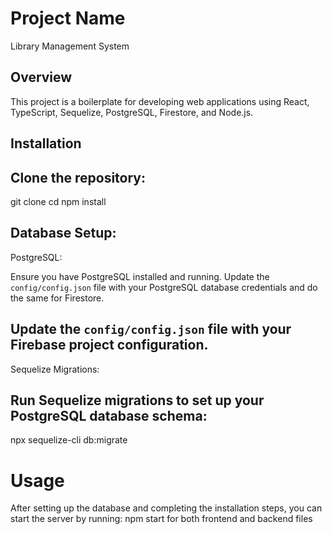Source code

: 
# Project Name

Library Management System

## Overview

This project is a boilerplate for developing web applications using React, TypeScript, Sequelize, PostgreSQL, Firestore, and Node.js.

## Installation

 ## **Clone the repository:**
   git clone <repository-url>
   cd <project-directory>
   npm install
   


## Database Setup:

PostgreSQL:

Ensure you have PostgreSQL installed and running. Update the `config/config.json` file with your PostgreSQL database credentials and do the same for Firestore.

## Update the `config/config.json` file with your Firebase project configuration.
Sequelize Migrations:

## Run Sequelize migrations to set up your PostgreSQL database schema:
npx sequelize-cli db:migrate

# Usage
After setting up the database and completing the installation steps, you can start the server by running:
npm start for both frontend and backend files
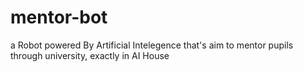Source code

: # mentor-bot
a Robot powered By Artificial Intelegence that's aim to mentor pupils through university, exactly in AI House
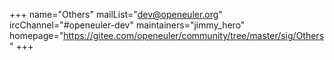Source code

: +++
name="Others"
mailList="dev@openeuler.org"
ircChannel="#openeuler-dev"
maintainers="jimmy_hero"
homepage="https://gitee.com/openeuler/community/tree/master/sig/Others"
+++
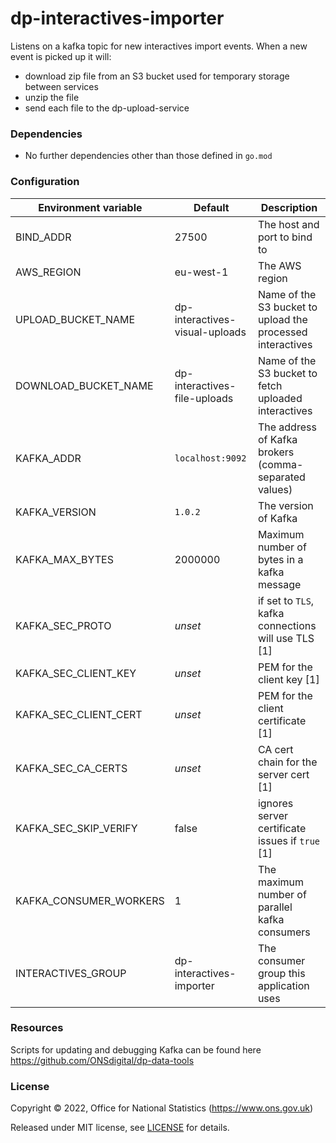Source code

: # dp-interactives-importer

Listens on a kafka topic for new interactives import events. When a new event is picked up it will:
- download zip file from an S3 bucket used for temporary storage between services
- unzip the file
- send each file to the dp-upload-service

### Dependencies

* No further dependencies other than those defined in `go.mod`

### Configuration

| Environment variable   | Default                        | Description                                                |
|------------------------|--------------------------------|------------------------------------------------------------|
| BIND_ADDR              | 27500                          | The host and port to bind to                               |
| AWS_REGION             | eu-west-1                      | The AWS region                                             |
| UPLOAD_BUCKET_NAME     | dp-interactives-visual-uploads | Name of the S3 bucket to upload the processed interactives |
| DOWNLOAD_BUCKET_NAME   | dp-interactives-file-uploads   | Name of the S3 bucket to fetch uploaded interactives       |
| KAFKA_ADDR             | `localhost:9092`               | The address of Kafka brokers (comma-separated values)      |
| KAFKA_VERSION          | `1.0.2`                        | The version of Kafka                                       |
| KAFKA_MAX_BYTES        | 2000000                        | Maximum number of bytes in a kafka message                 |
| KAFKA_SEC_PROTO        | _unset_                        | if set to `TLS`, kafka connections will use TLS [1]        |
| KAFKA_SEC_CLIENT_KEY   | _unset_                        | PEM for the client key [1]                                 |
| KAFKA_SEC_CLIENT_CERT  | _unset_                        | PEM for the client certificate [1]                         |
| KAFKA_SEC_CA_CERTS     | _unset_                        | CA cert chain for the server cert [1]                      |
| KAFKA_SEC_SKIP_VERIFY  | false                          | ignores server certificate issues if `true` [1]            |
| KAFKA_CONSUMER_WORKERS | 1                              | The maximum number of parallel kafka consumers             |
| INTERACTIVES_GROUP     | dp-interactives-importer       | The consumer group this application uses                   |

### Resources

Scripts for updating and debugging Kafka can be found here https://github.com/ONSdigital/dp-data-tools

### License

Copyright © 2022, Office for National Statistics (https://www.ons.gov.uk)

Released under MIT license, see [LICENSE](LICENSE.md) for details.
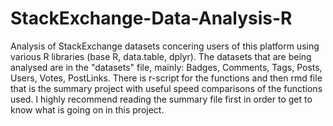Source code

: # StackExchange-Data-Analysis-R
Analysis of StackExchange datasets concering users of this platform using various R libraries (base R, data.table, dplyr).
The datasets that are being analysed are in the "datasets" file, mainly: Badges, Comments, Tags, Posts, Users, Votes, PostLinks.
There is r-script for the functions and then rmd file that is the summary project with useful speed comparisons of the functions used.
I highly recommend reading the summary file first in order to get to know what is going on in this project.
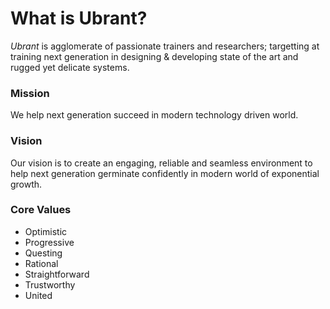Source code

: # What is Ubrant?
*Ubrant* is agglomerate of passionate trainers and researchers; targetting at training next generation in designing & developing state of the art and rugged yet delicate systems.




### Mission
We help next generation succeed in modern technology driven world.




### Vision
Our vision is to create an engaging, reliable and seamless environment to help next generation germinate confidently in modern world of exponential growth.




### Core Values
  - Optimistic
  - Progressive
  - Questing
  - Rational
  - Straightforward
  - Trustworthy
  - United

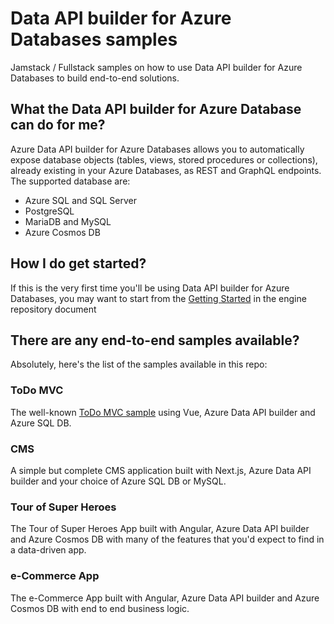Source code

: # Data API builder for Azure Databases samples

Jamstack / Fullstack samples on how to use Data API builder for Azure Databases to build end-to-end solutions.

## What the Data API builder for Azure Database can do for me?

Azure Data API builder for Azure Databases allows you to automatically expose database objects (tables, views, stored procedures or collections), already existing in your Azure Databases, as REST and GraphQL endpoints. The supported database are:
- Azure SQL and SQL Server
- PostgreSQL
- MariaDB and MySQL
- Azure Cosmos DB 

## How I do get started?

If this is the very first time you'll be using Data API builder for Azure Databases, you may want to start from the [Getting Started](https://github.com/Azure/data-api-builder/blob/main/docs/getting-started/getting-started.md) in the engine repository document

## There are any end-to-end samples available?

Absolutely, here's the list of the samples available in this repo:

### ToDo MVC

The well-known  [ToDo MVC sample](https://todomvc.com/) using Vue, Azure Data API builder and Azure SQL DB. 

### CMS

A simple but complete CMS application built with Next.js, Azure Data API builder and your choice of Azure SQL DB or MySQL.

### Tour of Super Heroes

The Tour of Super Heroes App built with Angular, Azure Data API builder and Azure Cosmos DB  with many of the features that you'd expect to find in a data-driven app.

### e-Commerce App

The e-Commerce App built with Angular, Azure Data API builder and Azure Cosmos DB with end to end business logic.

--

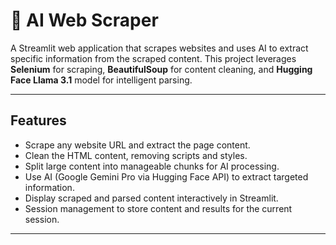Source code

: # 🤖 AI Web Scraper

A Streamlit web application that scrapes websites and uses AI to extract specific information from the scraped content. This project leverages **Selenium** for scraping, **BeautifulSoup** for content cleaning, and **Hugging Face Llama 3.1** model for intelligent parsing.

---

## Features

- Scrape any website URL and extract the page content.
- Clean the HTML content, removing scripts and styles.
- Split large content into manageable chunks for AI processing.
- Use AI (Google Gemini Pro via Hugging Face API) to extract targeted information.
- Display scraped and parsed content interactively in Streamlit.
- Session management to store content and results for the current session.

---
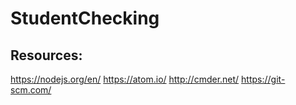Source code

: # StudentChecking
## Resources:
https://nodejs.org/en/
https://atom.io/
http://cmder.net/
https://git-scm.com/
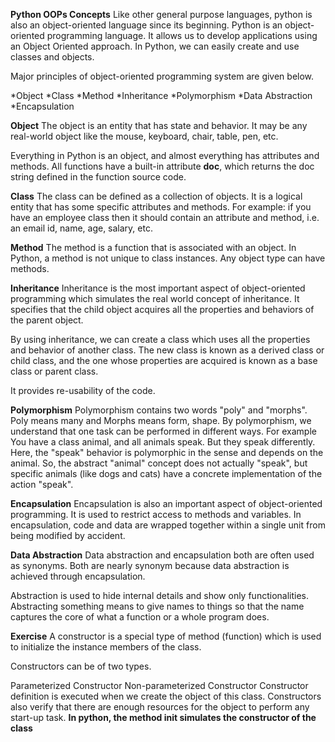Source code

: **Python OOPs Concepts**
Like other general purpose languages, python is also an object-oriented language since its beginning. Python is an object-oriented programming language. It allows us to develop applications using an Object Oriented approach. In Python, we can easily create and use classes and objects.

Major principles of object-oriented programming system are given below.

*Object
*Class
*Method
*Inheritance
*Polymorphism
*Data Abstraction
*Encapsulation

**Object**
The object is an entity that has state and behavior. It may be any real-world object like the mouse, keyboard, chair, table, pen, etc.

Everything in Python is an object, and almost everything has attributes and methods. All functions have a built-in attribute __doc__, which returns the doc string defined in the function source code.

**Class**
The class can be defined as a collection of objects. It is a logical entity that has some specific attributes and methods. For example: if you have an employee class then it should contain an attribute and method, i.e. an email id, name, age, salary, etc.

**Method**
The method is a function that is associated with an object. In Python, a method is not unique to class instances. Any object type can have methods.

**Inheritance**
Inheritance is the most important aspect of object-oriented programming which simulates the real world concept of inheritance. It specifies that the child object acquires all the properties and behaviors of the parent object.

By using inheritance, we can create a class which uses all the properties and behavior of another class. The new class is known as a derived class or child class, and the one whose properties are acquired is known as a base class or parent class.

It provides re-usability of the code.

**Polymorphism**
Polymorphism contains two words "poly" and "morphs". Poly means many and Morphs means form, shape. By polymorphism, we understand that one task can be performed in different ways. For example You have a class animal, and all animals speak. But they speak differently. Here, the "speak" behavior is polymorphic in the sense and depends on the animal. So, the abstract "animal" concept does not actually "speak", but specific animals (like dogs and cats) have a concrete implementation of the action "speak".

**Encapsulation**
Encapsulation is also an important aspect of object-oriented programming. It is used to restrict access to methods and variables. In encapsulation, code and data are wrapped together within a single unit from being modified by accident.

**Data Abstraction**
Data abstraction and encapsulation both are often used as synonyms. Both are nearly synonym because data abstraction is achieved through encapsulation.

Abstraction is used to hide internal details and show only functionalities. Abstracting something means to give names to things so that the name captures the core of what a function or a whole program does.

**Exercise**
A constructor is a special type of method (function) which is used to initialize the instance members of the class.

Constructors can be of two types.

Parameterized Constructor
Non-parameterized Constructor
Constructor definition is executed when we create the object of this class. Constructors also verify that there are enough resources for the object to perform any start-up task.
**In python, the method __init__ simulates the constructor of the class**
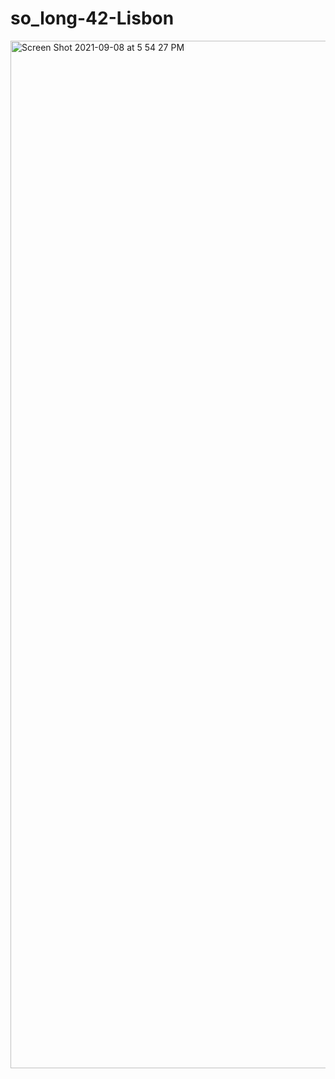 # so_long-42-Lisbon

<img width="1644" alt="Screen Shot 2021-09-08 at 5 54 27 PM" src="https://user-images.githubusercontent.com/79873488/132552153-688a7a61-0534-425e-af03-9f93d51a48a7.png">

---

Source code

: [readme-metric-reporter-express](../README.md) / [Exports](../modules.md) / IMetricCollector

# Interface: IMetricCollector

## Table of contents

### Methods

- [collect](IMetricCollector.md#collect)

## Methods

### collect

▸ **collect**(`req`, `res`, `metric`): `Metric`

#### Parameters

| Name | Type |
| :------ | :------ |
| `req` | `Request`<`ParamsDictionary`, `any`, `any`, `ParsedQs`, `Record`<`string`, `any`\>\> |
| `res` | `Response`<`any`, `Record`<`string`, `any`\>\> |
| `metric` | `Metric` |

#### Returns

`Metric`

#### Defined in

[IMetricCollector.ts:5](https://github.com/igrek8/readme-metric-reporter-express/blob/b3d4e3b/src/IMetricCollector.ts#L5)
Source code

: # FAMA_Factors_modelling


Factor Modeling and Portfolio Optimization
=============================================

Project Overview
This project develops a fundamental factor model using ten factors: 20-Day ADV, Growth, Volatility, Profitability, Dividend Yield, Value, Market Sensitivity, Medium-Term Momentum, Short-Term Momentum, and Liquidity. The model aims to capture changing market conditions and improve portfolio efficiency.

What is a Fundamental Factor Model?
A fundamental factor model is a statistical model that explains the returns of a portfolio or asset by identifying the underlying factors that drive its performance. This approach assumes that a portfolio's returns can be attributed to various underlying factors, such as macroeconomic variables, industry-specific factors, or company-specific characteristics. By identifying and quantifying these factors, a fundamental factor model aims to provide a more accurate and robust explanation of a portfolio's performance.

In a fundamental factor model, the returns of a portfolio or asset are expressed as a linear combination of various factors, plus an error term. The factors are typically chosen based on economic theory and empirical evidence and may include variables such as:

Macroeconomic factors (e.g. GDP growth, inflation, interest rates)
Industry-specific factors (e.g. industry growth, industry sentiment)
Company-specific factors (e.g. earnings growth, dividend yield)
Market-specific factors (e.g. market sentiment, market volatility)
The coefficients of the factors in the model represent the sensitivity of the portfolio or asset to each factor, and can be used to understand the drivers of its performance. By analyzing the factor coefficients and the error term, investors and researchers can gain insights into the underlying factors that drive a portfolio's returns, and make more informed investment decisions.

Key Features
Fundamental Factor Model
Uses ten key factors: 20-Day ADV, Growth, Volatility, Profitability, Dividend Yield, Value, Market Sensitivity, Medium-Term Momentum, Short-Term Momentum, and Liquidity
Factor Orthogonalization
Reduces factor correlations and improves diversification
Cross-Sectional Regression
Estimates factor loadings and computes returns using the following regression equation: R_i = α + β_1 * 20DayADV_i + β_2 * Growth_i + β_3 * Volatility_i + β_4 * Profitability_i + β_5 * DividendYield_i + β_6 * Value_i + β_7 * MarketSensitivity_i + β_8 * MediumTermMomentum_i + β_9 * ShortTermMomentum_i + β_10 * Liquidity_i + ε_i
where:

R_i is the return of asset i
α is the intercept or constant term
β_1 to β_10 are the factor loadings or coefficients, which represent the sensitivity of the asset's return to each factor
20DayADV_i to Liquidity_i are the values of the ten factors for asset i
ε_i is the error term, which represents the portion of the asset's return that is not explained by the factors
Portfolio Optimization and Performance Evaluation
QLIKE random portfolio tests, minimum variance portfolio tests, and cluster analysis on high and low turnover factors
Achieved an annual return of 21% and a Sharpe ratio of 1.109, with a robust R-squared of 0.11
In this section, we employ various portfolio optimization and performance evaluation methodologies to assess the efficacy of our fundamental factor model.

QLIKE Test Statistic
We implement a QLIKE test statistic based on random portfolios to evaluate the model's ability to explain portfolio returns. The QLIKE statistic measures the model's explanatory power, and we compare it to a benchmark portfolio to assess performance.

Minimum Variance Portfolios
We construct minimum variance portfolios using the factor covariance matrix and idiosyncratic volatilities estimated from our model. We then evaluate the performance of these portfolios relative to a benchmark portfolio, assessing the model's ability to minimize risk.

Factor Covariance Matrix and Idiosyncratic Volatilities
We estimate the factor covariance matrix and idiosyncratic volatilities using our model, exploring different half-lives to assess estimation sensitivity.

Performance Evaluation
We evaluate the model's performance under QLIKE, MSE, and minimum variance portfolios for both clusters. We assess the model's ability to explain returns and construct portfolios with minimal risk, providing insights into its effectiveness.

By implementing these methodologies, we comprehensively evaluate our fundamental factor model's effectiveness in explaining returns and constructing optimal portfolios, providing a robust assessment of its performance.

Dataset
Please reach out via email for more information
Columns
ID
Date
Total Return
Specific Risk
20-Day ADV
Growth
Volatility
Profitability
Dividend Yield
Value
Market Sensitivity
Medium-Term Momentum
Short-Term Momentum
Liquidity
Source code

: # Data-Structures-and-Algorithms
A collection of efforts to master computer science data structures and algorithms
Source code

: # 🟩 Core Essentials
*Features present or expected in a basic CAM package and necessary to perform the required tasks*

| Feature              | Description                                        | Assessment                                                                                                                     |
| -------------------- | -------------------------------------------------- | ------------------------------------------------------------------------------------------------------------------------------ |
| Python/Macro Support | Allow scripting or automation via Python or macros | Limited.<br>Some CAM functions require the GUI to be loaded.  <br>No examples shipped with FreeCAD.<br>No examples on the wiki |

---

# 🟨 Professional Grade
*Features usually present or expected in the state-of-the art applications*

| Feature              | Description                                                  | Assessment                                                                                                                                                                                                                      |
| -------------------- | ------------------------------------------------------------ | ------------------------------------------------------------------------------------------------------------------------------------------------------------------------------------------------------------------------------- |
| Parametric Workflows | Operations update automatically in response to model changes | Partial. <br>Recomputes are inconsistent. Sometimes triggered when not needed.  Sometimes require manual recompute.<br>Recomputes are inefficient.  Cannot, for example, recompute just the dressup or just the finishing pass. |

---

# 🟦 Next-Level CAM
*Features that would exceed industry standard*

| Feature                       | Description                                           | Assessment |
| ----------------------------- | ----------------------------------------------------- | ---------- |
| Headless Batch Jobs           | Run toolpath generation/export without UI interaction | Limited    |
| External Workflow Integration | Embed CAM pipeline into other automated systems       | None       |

*Exercise*: The range runs from the line with "CA cert chain" up to and including the line with "ignores server certificate" in the listing above; please write out exactly those lines and nothing more.

*Task output*:
| KAFKA_SEC_CA_CERTS     | _unset_                        | CA cert chain for the server cert [1]                      |
| KAFKA_SEC_SKIP_VERIFY  | false                          | ignores server certificate issues if `true` [1]            |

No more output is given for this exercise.